# WORK TASK
Retrieve all lines below that have the string "visible".
(WORKING DATA Opens)
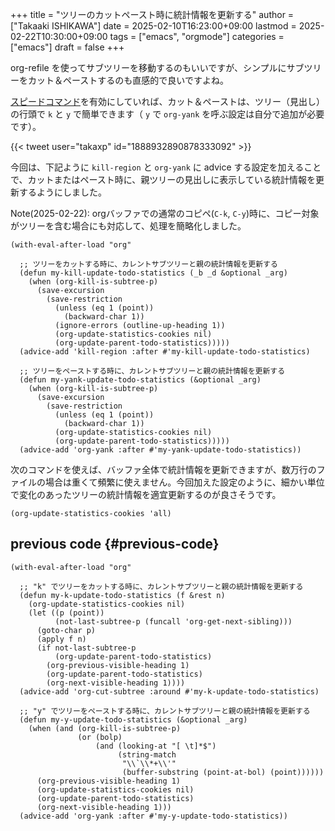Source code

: +++
title = "ツリーのカットペースト時に統計情報を更新する"
author = ["Takaaki ISHIKAWA"]
date = 2025-02-10T16:23:00+09:00
lastmod = 2025-02-22T10:30:00+09:00
tags = ["emacs", "orgmode"]
categories = ["emacs"]
draft = false
+++

org-refile を使ってサブツリーを移動するのもいいですが、シンプルにサブツリーをカット＆ペーストするのも直感的で良いですよね。  

[スピードコマンド](https://qiita.com/takaxp/items/a5a3383d7358c58240d0)を有効にしていれば、カット＆ペーストは、ツリー（見出し）の行頭で `k` と `y` で簡単できます（ `y` で `org-yank` を呼ぶ設定は自分で追加が必要です）。  

{{< tweet user="takaxp" id="1888932890878333092" >}}  

今回は、下記ように `kill-region` と `org-yank` に advice する設定を加えることで、カットまたはペースト時に、親ツリーの見出しに表示している統計情報を更新するようにしました。  

Note(2025-02-22):  orgバッファでの通常のコピペ(`C-k`, `C-y`)時に、コピー対象がツリーを含む場合にも対応して、処理を簡略化しました。  

```emacs-lisp
(with-eval-after-load "org"

  ;; ツリーをカットする時に、カレントサブツリーと親の統計情報を更新する
  (defun my-kill-update-todo-statistics (_b _d &optional _arg)
    (when (org-kill-is-subtree-p)
      (save-excursion
        (save-restriction
          (unless (eq 1 (point))
            (backward-char 1))
          (ignore-errors (outline-up-heading 1))
          (org-update-statistics-cookies nil)
          (org-update-parent-todo-statistics)))))
  (advice-add 'kill-region :after #'my-kill-update-todo-statistics)

  ;; ツリーをペーストする時に、カレントサブツリーと親の統計情報を更新する
  (defun my-yank-update-todo-statistics (&optional _arg)
    (when (org-kill-is-subtree-p)
      (save-excursion
        (save-restriction
          (unless (eq 1 (point))
            (backward-char 1))
          (org-update-statistics-cookies nil)
          (org-update-parent-todo-statistics)))))
  (advice-add 'org-yank :after #'my-yank-update-todo-statistics))
```

次のコマンドを使えば、バッファ全体で統計情報を更新できますが、数万行のファイルの場合は重くて頻繁に使えません。今回加えた設定のように、細かい単位で変化のあったツリーの統計情報を適宜更新するのが良さそうです。  

```emacs-lisp
(org-update-statistics-cookies 'all)
```


## previous code {#previous-code}

```emacs-lisp
(with-eval-after-load "org"

  ;; "k" でツリーをカットする時に、カレントサブツリーと親の統計情報を更新する
  (defun my-k-update-todo-statistics (f &rest n)
    (org-update-statistics-cookies nil)
    (let ((p (point))
          (not-last-subtree-p (funcall 'org-get-next-sibling)))
      (goto-char p)
      (apply f n)
      (if not-last-subtree-p
          (org-update-parent-todo-statistics)
        (org-previous-visible-heading 1)
        (org-update-parent-todo-statistics)
        (org-next-visible-heading 1))))
  (advice-add 'org-cut-subtree :around #'my-k-update-todo-statistics)

  ;; "y" でツリーをペーストする時に、カレントサブツリーと親の統計情報を更新する
  (defun my-y-update-todo-statistics (&optional _arg)
    (when (and (org-kill-is-subtree-p)
               (or (bolp)
                   (and (looking-at "[ \t]*$")
                        (string-match
                         "\\`\\*+\\'"
                         (buffer-substring (point-at-bol) (point))))))
      (org-previous-visible-heading 1)
      (org-update-statistics-cookies nil)
      (org-update-parent-todo-statistics)
      (org-next-visible-heading 1)))
  (advice-add 'org-yank :after #'my-y-update-todo-statistics))
```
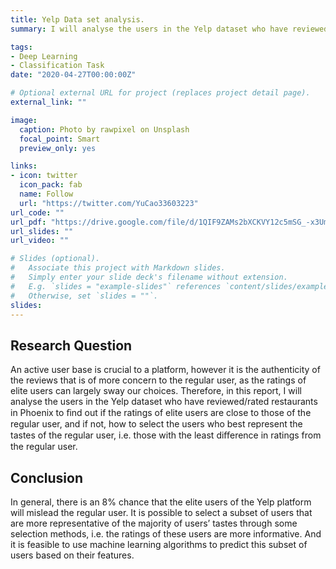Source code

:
 ```yaml
---
title: Yelp Data set analysis. 
summary: I will analyse the users in the Yelp dataset who have reviewed/rated restaurants in Phoenix to ﬁnd out if the ratings of elite users are close to those of the regular user, and if not, how to select the users who best represent the tastes of the regular user.

tags:
- Deep Learning
- Classification Task
date: "2020-04-27T00:00:00Z"

# Optional external URL for project (replaces project detail page).
external_link: ""

image:
  caption: Photo by rawpixel on Unsplash
  focal_point: Smart
  preview_only: yes

links:
- icon: twitter
  icon_pack: fab
  name: Follow
  url: "https://twitter.com/YuCao33603223"
url_code: ""
url_pdf: "https://drive.google.com/file/d/1QIF9ZAMs2bXCKVY12c5mSG_-x3Um2cjq/view?usp=sharing"
url_slides: ""
url_video: ""

# Slides (optional).
#   Associate this project with Markdown slides.
#   Simply enter your slide deck's filename without extension.
#   E.g. `slides = "example-slides"` references `content/slides/example-slides.md`.
#   Otherwise, set `slides = ""`.
slides: 
---
```

## Research Question
An active user base is crucial to a platform, however it is the authenticity of the reviews that is of more concern to the regular user, as the ratings of elite users can largely sway our choices. Therefore, in this report, I will analyse the users in the Yelp dataset who have reviewed/rated restaurants in Phoenix to ﬁnd out if the ratings of elite users are close to those of the regular user, and if not, how to select the users who best represent the tastes of the regular user, i.e. those with the least diﬀerence in ratings from the regular user.

## Conclusion
In general, there is an 8% chance that the elite users of the Yelp platform will mislead the regular user. It is possible to select a subset of users that are more representative of the majority of users’ tastes through some selection methods, i.e. the ratings of these users are more informative. And it is feasible to use machine learning algorithms to predict this subset of users based on their features.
(WORKING DATA Closes)
# ANSWER SECTION
        (org-previous-visible-heading 1)
        (org-next-visible-heading 1))))
      (org-previous-visible-heading 1)
      (org-next-visible-heading 1)))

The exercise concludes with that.